▶ _MATERIAL PROVIDED_
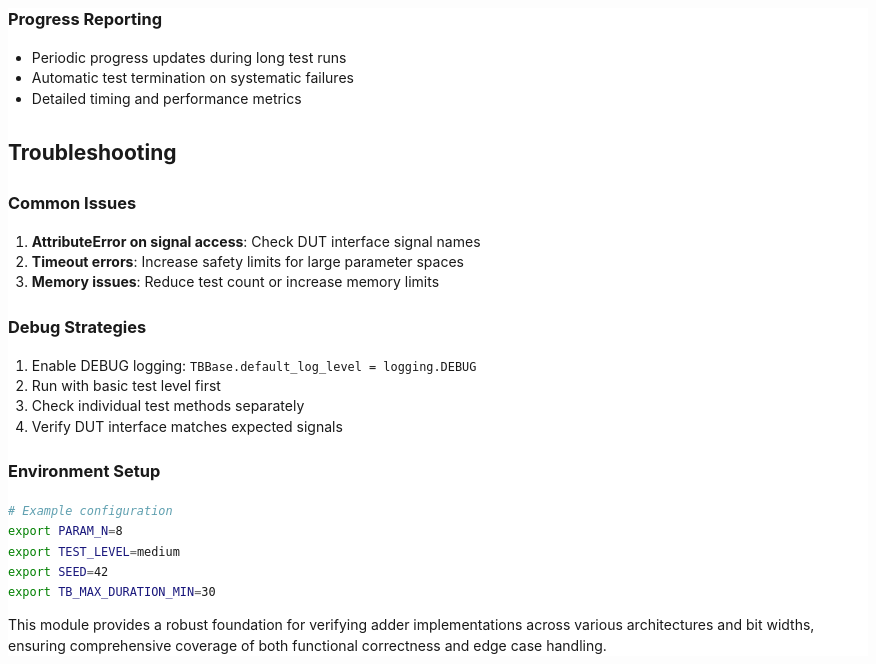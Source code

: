 ### Progress Reporting
- Periodic progress updates during long test runs
- Automatic test termination on systematic failures
- Detailed timing and performance metrics

## Troubleshooting

### Common Issues
1. **AttributeError on signal access**: Check DUT interface signal names
2. **Timeout errors**: Increase safety limits for large parameter spaces
3. **Memory issues**: Reduce test count or increase memory limits

### Debug Strategies
1. Enable DEBUG logging: `TBBase.default_log_level = logging.DEBUG`
2. Run with basic test level first
3. Check individual test methods separately
4. Verify DUT interface matches expected signals

### Environment Setup
```bash
# Example configuration
export PARAM_N=8
export TEST_LEVEL=medium
export SEED=42
export TB_MAX_DURATION_MIN=30
```

This module provides a robust foundation for verifying adder implementations across various architectures and bit widths, ensuring comprehensive coverage of both functional correctness and edge case handling.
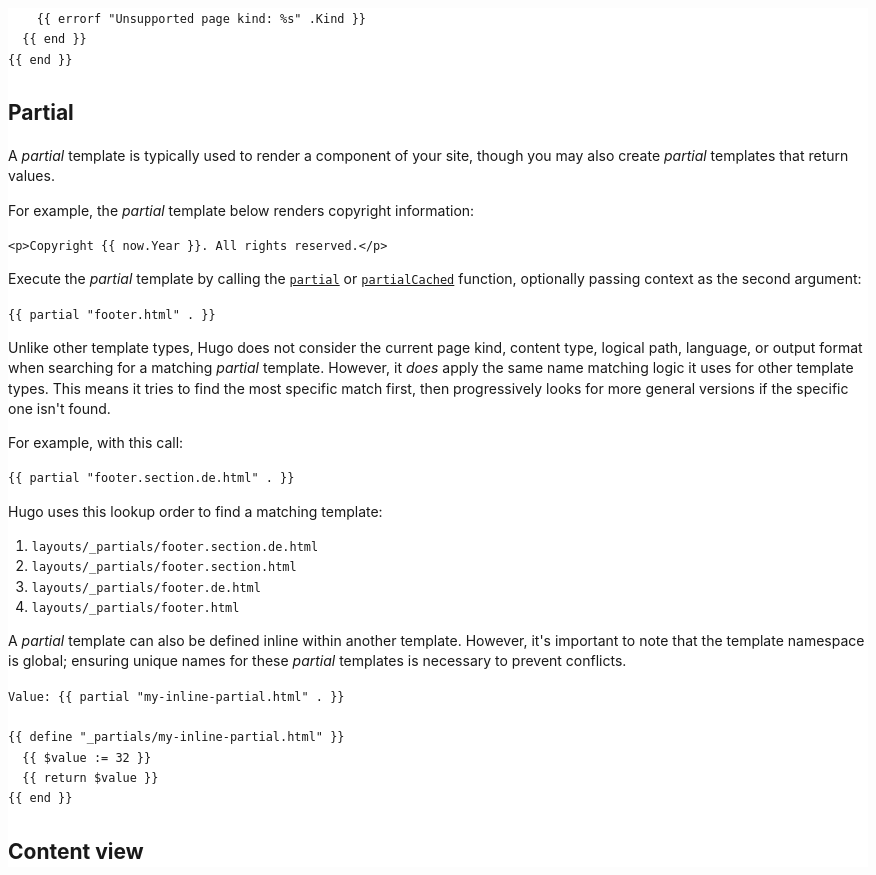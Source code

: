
 ```go-html-template {file="layouts/all.html"}
    {{ errorf "Unsupported page kind: %s" .Kind }}
  {{ end }}
{{ end }}
```

## Partial

A _partial_ template is typically used to render a component of your site, though you may also create _partial_ templates that return values.

For example, the _partial_ template below renders copyright information:

```go-html-template {file="layouts/_partials/footer.html"}
<p>Copyright {{ now.Year }}. All rights reserved.</p>
```

Execute the _partial_ template by calling the [`partial`] or [`partialCached`] function, optionally passing context as the second argument:

```go-html-template {file="layouts/baseof.html"}
{{ partial "footer.html" . }}
```


Unlike other template types, Hugo does not consider the current page kind, content type, logical path, language, or output format when searching for a matching _partial_ template. However, it _does_ apply the same name matching logic it uses for other template types. This means it tries to find the most specific match first, then progressively looks for more general versions if the specific one isn't found.

For example, with this call:

```go-html-template {file="layouts/baseof.html"}
{{ partial "footer.section.de.html" . }}
```

Hugo uses this lookup order to find a matching template:

1. `layouts/_partials/footer.section.de.html`
1. `layouts/_partials/footer.section.html`
1. `layouts/_partials/footer.de.html`
1. `layouts/_partials/footer.html`

A _partial_ template can also be defined inline within another template. However, it's important to note that the template namespace is global; ensuring unique names for these _partial_ templates is necessary to prevent conflicts.

```go-html-template
Value: {{ partial "my-inline-partial.html" . }}

{{ define "_partials/my-inline-partial.html" }}
  {{ $value := 32 }}
  {{ return $value }}
{{ end }}
```

## Content view


[`Alphabetical`]: /methods/taxonomy/alphabetical/
[`block`]: /functions/go-template/block/
[`ByCount`]: /methods/taxonomy/bycount/
[`Data`]: /methods/page/data/
[`define`]: /functions/go-template/define/
[`partial`]: /functions/partials/include/
[`partialCached`]: /functions/partials/includeCached/
[`Render`]: /methods/page/render/
[`Taxonomy`]: /methods/taxonomy/
[`Term`]: /methods/page/data/#term
[`Terms`]: /methods/page/data/#terms
[taxonomy-plural]: /methods/page/data/#plural
[taxonomy-singular]: /methods/page/data/#singular
[template comments]: /templates/introduction/#comments
[template lookup order]: /templates/lookup-order/
[term-plural]: /methods/page/data/#plural-1
[term-singular]: /methods/page/data/#singular-1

▶ _ACTION ITEM_
All of the data gets printed again exactly; the pictures do not.

▶ _RESPONSE AREA_
Source code

: ### Progress Reporting
- Periodic progress updates during long test runs
- Automatic test termination on systematic failures
- Detailed timing and performance metrics

## Troubleshooting

### Common Issues
1. **AttributeError on signal access**: Check DUT interface signal names
2. **Timeout errors**: Increase safety limits for large parameter spaces
3. **Memory issues**: Reduce test count or increase memory limits

### Debug Strategies
1. Enable DEBUG logging: `TBBase.default_log_level = logging.DEBUG`
2. Run with basic test level first
3. Check individual test methods separately
4. Verify DUT interface matches expected signals

### Environment Setup
```bash
# Example configuration
export PARAM_N=8
export TEST_LEVEL=medium
export SEED=42
export TB_MAX_DURATION_MIN=30
```

This module provides a robust foundation for verifying adder implementations across various architectures and bit widths, ensuring comprehensive coverage of both functional correctness and edge case handling.
Source code

:
 ```go-html-template {file="layouts/all.html"}
    {{ errorf "Unsupported page kind: %s" .Kind }}
  {{ end }}
{{ end }}
```

## Partial

A _partial_ template is typically used to render a component of your site, though you may also create _partial_ templates that return values.

For example, the _partial_ template below renders copyright information:

```go-html-template {file="layouts/_partials/footer.html"}
<p>Copyright {{ now.Year }}. All rights reserved.</p>
```

Execute the _partial_ template by calling the [`partial`] or [`partialCached`] function, optionally passing context as the second argument:

```go-html-template {file="layouts/baseof.html"}
{{ partial "footer.html" . }}
```


Unlike other template types, Hugo does not consider the current page kind, content type, logical path, language, or output format when searching for a matching _partial_ template. However, it _does_ apply the same name matching logic it uses for other template types. This means it tries to find the most specific match first, then progressively looks for more general versions if the specific one isn't found.

For example, with this call:

```go-html-template {file="layouts/baseof.html"}
{{ partial "footer.section.de.html" . }}
```

Hugo uses this lookup order to find a matching template:

1. `layouts/_partials/footer.section.de.html`
1. `layouts/_partials/footer.section.html`
1. `layouts/_partials/footer.de.html`
1. `layouts/_partials/footer.html`

A _partial_ template can also be defined inline within another template. However, it's important to note that the template namespace is global; ensuring unique names for these _partial_ templates is necessary to prevent conflicts.

```go-html-template
Value: {{ partial "my-inline-partial.html" . }}

{{ define "_partials/my-inline-partial.html" }}
  {{ $value := 32 }}
  {{ return $value }}
{{ end }}
```

## Content view


[`Alphabetical`]: /methods/taxonomy/alphabetical/
[`block`]: /functions/go-template/block/
[`ByCount`]: /methods/taxonomy/bycount/
[`Data`]: /methods/page/data/
[`define`]: /functions/go-template/define/
[`partial`]: /functions/partials/include/
[`partialCached`]: /functions/partials/includeCached/
[`Render`]: /methods/page/render/
[`Taxonomy`]: /methods/taxonomy/
[`Term`]: /methods/page/data/#term
[`Terms`]: /methods/page/data/#terms
[taxonomy-plural]: /methods/page/data/#plural
[taxonomy-singular]: /methods/page/data/#singular
[template comments]: /templates/introduction/#comments
[template lookup order]: /templates/lookup-order/
[term-plural]: /methods/page/data/#plural-1
[term-singular]: /methods/page/data/#singular-1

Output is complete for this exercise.